Translational Neuropsychopharmacology Research of Nicotine Addiction

This study will examine the effects of combining Varenicline (VRN) and N-acetylcysteine (NAC) on neural circuitry function and treating nicotine addiction. Healthy adult nicotine dependent cigarette smokers interested in quitting (n=110) will be randomized to one of four PBO-controlled conditions for 4 weeks: 1) VRN+NAC, 2) VRN+PBO, 3) NAC+PBO or 4) PBO+PBO. Following 1 week of medication, participants will be contingently reinforced for 3 days of smoking abstinence and be scanned using functional magnetic resonance imaging (fMRI) techniques, while nicotine deprived during a resting state and a cue-reactivity (CR) task. Participants will be followed over the next 3 weeks of treatment and clinical variables will be assessed.
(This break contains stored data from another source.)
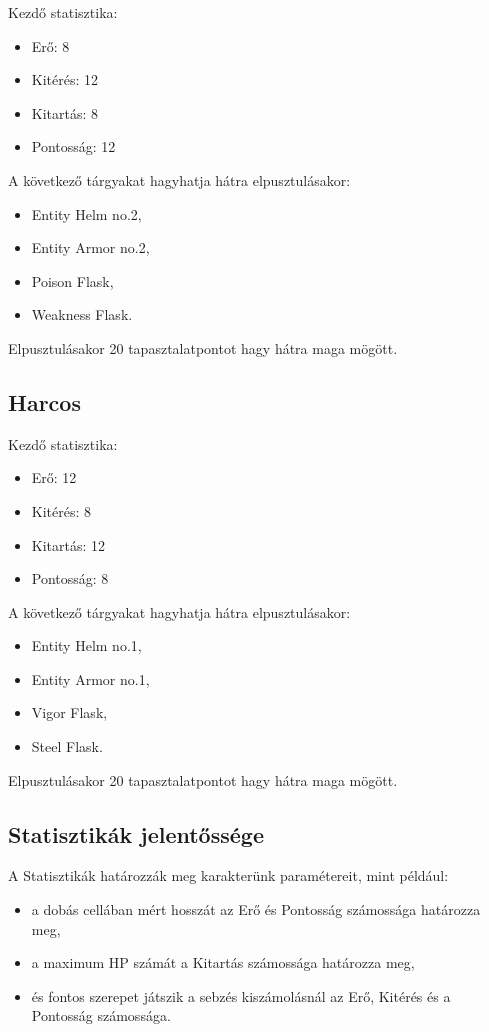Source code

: \noindent Kezdő statisztika:
\begin{itemize}
    \item Erő: 8
    \item Kitérés: 12
    \item Kitartás: 8
    \item Pontosság: 12
\end{itemize}

\noindent A következő tárgyakat hagyhatja hátra elpusztulásakor:

\begin{itemize}
    \item Entity Helm no.2,
    \item Entity Armor no.2,
    \item Poison Flask,
    \item Weakness Flask.
\end{itemize}

\noindent Elpusztulásakor 20 tapasztalatpontot hagy hátra maga mögött.

\subsection{Harcos}

\noindent Kezdő statisztika:
\begin{itemize}
    \item Erő: 12
    \item Kitérés: 8
    \item Kitartás: 12
    \item Pontosság: 8
\end{itemize}

\noindent A következő tárgyakat hagyhatja hátra elpusztulásakor:

\begin{itemize}
    \item Entity Helm no.1,
    \item Entity Armor no.1,
    \item Vigor Flask,
    \item Steel Flask.
\end{itemize}

\noindent Elpusztulásakor 20 tapasztalatpontot hagy hátra maga mögött.


\subsection{Statisztikák jelentőssége}

A Statisztikák határozzák meg karakterünk paramétereit, mint például:
\begin{itemize}
    \item a dobás cellában mért hosszát az Erő és Pontosság számossága határozza meg,
    \item a maximum HP számát a Kitartás számossága határozza meg,
    \item és fontos szerepet játszik a sebzés kiszámolásnál az Erő, Kitérés és a Pontosság számossága.
\end{itemize}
Cigarette (henceforth nicotine) addiction is a chronic, relapsing brain disorder and remains the leading preventable cause of death and disability in the US, costing nearly $200 billion each year. Although \~20% of adults in the USA currently smoke, the majority want to quit. In spite of the breadth of research focused on improving health outcomes and reducing the societal burden caused by nicotine addiction, the majority of smokers who attempt to quit will relapse. Nicotine withdrawal-related disturbances in executive function, negative affect and reward processes compel a smoker to self-administer nicotine-each in turn representing the loss of control to remain abstinent and risk factors for relapse. Thus, identifying the effects of nicotine addiction on mechanisms of self-regulation, and the value of novel medications for remediating dysregulated behavior are both needed in order to enhance interventions for treating nicotine addiction. The preliminary data, along with the extant literature, suggest that the maintenance of nicotine addiction is subserved by dysregulated neural function in limbic-striatal and corticostriatal neural circuitry. While VRN may be effective in treating limbic-striatal circuitry that is associated with promoting abstinence and reducing acute withdrawal; NAC may be effective in treating corticostriatal circuitry function that is associated with relapse vulnerability. Thus, the current proposal seeks to investigate two medications (VRN \& NAC), with potentially complementary effects on the two different brain circuits- limbic-striatal (VRN) and corticostriatal (NAC) circuitry-and that may therapeutically target two different phases in the recovery of nicotine addiction-the promotion of abstinence (VRN) and relapse prevention (NAC). The placebo (PBO)-controlled design in this proposal will allow the team to identify and translate between the neurobiological substrates and the neurocognitive underpinnings of the effects of VRN+NAC on smoking behavior in humans-thus, advancing the understanding of the pathophysiology of nicotine addiction.